Here's everything you need to get started:

Set Clear Communication Goals

Before investing in tech tools or adjusting your approach to your communication strategy, you want to set clear communication goals. This will help you measure the effectiveness of your efforts and help your team stay aligned on the purpose. Without a clear set of goals, you'll never understand the ROI of your initiatives or find meaningful ways to adjust your approach. 

Here's how to get started:

Follow the SMART Goals Structure 

SMART stands for specific, measurable, achievable, relevant, and time-bound. With this structure, you can ensure the communication goals you set for your team are realistic and align with your needs as a company. It can be challenging to know if your strategy is working if you set goals that aren't attainable, measurable, or realistic.

Establish Your Target Audience

Establishing your target audience is vital to the success of your communication strategy. When you take the time to better understand your target audience, you can improve your approach to content and messaging. 

You can create 2-3 personas of your ideal customer. When you're creating content for social, email, or your sales process, you can use these personas to ensure your content is aligned with their needs.

Set a Budget

While you're setting goals for your business, you'll also want to set aside a budget that you can put toward your communication strategy. This budget may be used for paid initiatives, tech, and software you can use to enhance your efforts. 

Ask For Feedback From Your Team

Many of your employees are client-facing. This means they spend most of their workweek building connections with your customers. When setting your communication strategy, you'll want to ensure you ask for feedback from your team. They can provide insight into what will and won't work, leading to long-term success. 

Different Types of Communication Goals 

When exploring the different types of goals, you'll want to consider how your communication strategy can complement your bottom line. What are you hoping to achieve from improving your communication with clients or stakeholders? Are you trying to enhance your online presence or your presence in your community? Here are five communication goals you can consider:

  • Increase Web Traffic 
  • Increase Brand Awareness 
  • Increase Revenue or Sales 
  • Improve Employee Satisfaction
  • Increase Sales For a New Product Launch

You'll want to then take these communication goals and make them more specific. For example, let's say you want to "increase web traffic by 20% in Q4." This measurable and attainable goal aligns with your communication strategy and company goals.

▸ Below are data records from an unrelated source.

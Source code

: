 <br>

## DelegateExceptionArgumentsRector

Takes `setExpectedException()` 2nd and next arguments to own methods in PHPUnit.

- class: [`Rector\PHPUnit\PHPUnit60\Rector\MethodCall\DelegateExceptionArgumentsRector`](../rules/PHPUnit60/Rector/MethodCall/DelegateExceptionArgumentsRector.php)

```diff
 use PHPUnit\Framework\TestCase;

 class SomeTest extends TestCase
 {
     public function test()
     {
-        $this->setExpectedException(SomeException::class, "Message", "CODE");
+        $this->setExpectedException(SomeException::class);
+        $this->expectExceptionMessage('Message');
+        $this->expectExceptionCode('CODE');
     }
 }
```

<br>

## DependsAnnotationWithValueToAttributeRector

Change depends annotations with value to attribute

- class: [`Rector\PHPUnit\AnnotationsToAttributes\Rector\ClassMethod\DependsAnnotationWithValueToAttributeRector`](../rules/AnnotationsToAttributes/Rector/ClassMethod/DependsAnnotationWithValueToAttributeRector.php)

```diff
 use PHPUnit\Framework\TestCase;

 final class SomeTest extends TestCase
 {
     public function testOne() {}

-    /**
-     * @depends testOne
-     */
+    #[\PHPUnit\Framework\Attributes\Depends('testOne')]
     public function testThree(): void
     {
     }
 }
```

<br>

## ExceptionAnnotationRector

The Importance of Audience Segmentation

We live in a digital age where customers, employees, and stakeholders don't resonate with the same messaging. If you aren't tailoring your messaging for different audiences, your strategy may fall flat for half your audience. There are many benefits to segmenting your audience and getting more strategic with your wording. This includes:

  • Better Conversion Rates: Relevant and personalized content leads to higher conversion rates. When you take the time to tailor your messaging for every type of customer that lives in your target audience, you can align your content with their behaviors, driving them to take action on your website. 
  • Improved Relevancy: Customers who play basketball don't want to receive emails or text messages from your company about baseball. When you fine-tune your approach and hyper-segment your content, you can improve the relevancy of your communication and build a stronger connection with your customers. 
  • Personalization Communication: A personalized touch isn't just a like-to-have anymore: It's expected. A recent study suggests that over 75% of consumers are more likely to buy from brands that offer a personalized digital experience. Whether it's adding their name in an email or targeting them with a product they were actively shopping for on your website. These small details can yield next-level results. 

Ways to Use Audience Segmentation in Your Communication Strategy

Audience segmentation can deliver next-level results for your strategy. Tailoring your content and marketing initiatives to align with different interests and user behaviors can help you increase conversions, boost sales, and improve your SMB relationship with your customers. 

There are many ways you can start segmenting your messaging for your audience. This includes:

  • Create custom landing pages 
  • Add personalized tokens to your email marketing
  • Add product recommendations to your website and email marketing
  • Hypersegment your email marketing campaigns 
  • Switch up your social media posts to align with different audiences
  • Segment your content based on user behaviors on your website

For example, think about the effectiveness of an abandoned cart workflow. Abandoned cart emails are triggered when customers add products to their cart but don't check out. These customers are actively shopping with your brand, but something is standing in their way from purchasing. With an email workflow, you can remind these customers what products they left in their cart, encouraging them to complete their purchase.

Abandon cart emails have an average open rate of 40% and a click rate of 20%. They are some of the most effective campaigns you can include in your strategy. With this personalized approach and hyperpigmentation, you can take your efforts to the next level. 

Choosing the Right Communication Channels

Every business is different. This means the channels you find the most success will always be different. When deciding which channels are the best fit for your communication strategy, you'll want to consider:

  • Industry
  • B2B, B2C, or DTC
  • How you connect with clients and customers 
  • The sales process

You must meet your customer where they spend most of their time. This is the best way to get the most from your strategy. 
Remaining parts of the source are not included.